▸ **TRY IT**:
Whenever "Note" occurs in a line of the material, list that line.

▸ **GIVEN ENTRIES**:
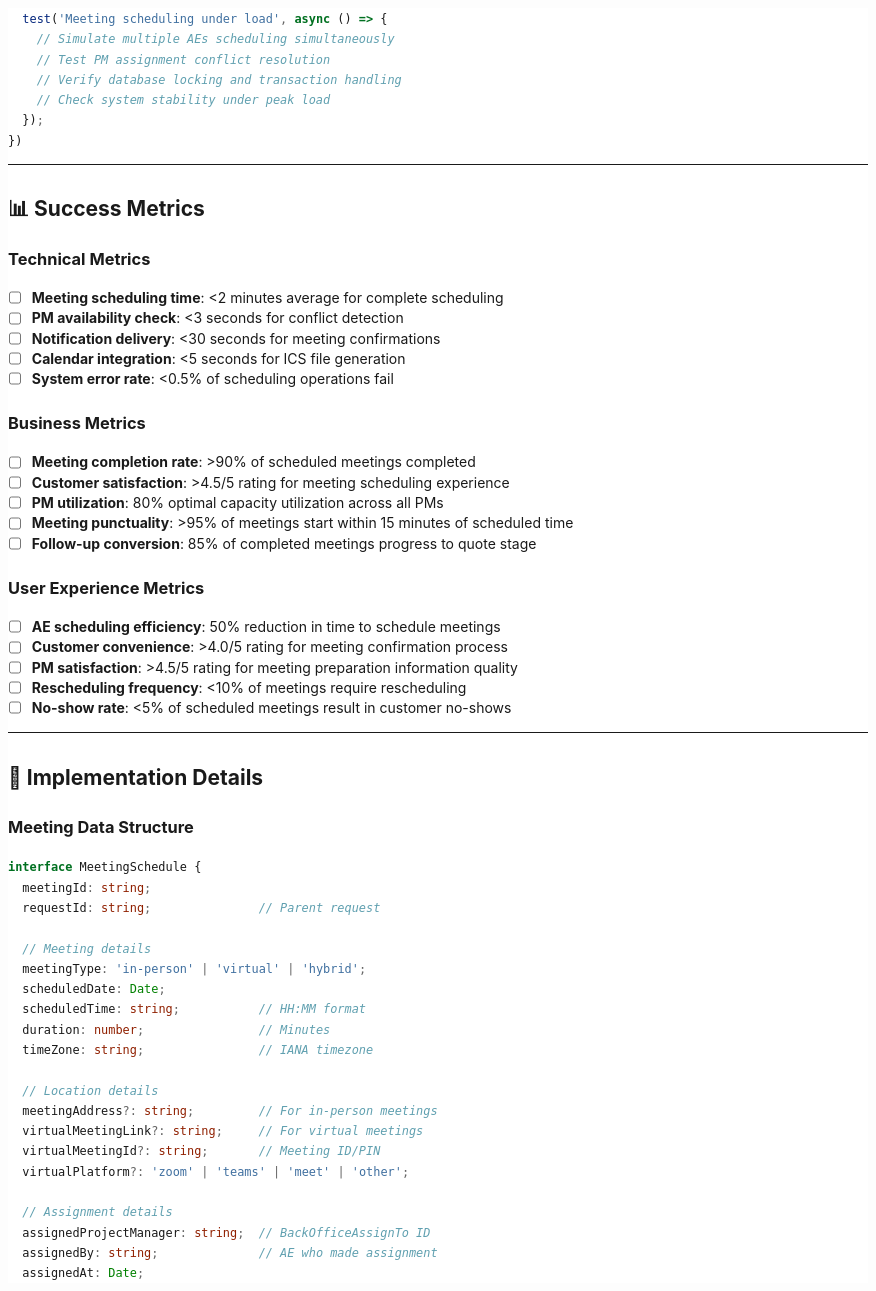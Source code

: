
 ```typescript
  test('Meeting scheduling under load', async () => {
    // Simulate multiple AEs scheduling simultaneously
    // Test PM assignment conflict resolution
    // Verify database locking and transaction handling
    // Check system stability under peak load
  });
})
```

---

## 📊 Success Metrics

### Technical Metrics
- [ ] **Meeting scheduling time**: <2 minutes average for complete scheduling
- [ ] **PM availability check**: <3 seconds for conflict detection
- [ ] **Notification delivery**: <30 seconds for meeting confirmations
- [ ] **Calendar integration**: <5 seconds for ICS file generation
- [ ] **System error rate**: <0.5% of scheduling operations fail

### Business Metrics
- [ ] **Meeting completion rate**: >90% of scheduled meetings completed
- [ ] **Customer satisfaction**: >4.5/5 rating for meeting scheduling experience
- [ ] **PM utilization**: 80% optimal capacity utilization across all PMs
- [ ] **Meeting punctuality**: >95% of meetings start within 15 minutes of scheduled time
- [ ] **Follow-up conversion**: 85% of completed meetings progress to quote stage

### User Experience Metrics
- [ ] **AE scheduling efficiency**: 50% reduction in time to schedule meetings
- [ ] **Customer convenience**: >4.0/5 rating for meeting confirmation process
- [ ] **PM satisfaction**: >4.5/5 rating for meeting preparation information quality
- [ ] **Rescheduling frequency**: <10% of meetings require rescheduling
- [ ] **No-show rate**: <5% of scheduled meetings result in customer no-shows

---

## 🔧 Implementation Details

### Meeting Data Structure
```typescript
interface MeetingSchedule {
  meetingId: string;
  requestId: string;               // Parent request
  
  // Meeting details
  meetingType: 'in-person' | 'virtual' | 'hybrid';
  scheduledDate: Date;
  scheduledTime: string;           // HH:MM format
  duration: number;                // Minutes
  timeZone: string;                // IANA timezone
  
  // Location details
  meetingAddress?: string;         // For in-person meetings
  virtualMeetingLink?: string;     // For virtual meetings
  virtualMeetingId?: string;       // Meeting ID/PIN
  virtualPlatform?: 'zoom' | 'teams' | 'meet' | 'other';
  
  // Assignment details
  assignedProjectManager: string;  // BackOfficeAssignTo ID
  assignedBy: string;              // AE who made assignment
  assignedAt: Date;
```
--
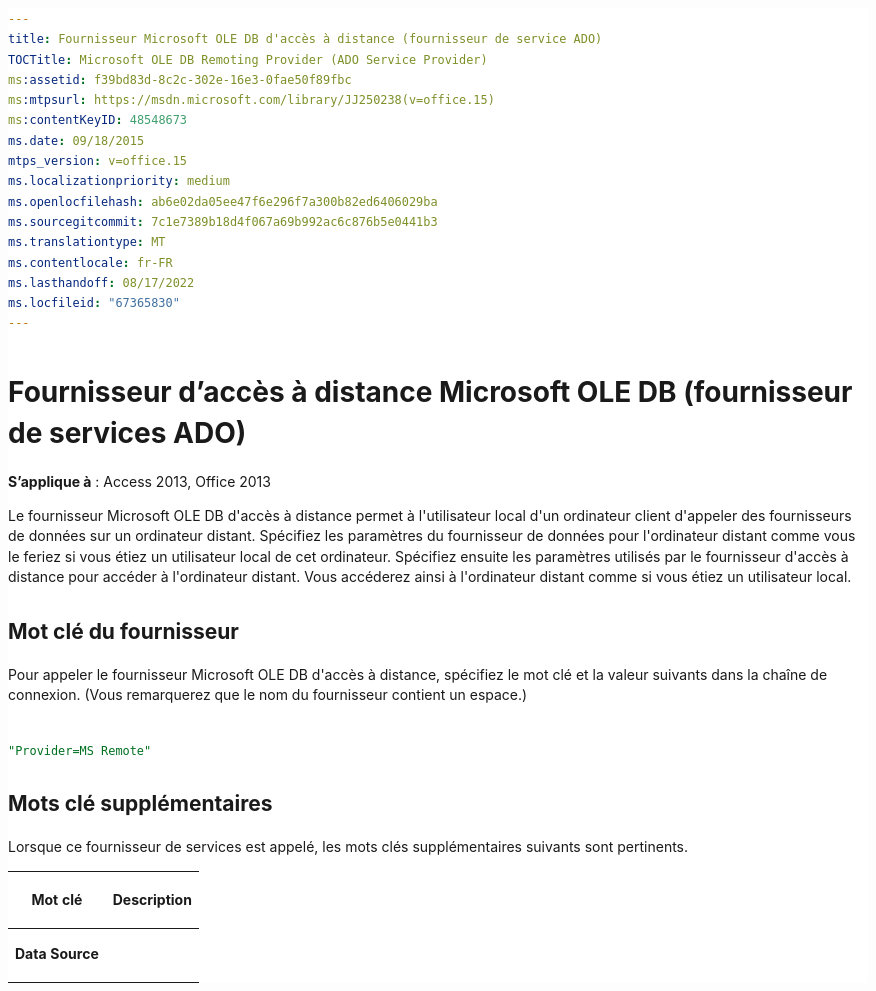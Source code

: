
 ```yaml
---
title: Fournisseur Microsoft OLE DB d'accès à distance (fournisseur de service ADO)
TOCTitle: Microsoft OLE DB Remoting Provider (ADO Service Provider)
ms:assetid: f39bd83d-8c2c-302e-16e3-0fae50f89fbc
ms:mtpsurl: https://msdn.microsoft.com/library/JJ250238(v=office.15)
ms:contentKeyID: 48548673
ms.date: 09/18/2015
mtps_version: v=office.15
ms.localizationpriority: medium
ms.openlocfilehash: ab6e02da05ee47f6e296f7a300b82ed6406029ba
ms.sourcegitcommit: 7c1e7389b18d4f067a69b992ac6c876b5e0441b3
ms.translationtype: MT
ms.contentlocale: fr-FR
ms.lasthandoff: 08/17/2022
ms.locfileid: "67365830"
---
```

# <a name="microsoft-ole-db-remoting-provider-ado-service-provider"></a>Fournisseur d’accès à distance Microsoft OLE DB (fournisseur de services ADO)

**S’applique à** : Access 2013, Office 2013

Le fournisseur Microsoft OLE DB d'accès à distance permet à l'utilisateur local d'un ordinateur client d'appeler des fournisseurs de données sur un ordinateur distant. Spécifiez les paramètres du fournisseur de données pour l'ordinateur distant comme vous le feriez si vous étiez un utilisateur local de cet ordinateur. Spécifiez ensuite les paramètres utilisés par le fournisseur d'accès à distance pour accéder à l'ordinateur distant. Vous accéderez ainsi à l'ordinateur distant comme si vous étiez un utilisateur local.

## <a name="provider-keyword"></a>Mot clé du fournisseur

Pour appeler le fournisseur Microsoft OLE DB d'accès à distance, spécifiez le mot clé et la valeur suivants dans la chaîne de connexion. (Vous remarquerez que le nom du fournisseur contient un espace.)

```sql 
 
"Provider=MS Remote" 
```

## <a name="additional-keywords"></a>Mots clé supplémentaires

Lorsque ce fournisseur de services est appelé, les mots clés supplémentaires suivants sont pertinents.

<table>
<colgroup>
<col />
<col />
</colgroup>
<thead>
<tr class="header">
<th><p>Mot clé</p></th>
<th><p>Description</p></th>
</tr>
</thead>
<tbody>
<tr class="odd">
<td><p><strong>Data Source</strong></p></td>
---
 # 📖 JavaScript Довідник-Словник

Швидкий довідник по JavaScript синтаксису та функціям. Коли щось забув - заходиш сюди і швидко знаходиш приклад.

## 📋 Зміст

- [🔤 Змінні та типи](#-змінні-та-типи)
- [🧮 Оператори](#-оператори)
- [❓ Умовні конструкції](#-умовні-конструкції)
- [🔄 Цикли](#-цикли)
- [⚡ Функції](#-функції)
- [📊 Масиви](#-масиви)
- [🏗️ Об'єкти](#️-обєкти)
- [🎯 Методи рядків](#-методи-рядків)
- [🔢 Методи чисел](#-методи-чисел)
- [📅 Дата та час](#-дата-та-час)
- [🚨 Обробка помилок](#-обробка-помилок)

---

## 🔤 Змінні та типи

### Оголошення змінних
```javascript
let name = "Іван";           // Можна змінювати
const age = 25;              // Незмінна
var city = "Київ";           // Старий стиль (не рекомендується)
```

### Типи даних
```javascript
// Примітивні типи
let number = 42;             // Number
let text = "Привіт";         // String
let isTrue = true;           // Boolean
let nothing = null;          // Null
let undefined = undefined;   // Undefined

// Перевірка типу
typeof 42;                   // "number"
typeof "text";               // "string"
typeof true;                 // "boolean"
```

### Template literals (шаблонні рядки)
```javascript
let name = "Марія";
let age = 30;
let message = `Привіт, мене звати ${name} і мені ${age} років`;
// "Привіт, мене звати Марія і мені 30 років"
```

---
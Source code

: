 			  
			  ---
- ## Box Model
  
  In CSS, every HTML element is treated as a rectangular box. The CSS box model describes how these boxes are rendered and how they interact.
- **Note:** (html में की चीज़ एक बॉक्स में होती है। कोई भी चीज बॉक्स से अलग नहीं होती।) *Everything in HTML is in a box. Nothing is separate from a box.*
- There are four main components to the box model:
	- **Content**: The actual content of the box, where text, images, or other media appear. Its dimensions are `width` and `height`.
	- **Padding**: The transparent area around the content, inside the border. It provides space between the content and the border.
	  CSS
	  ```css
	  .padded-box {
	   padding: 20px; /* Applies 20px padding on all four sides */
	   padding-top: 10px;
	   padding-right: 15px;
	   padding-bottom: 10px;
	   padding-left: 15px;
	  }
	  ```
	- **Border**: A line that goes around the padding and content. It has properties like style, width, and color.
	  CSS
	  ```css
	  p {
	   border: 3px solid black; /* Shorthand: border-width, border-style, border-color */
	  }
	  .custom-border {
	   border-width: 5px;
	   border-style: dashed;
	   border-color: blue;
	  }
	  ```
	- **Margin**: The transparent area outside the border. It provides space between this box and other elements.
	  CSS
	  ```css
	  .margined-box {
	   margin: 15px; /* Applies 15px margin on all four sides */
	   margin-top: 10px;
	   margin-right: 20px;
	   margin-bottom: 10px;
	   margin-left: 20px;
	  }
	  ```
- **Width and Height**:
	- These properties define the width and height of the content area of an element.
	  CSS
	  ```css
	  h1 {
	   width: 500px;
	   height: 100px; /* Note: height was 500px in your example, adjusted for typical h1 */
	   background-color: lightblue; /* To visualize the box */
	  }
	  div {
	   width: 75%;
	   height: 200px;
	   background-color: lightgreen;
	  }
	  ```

▸ **SOLUTION TO THE PROBLEM**:
- **Note:** (html में की चीज़ एक बॉक्स में होती है। कोई भी चीज बॉक्स से अलग नहीं होती।) *Everything in HTML is in a box. Nothing is separate from a box.*
	   height: 100px; /* Note: height was 500px in your example, adjusted for typical h1 */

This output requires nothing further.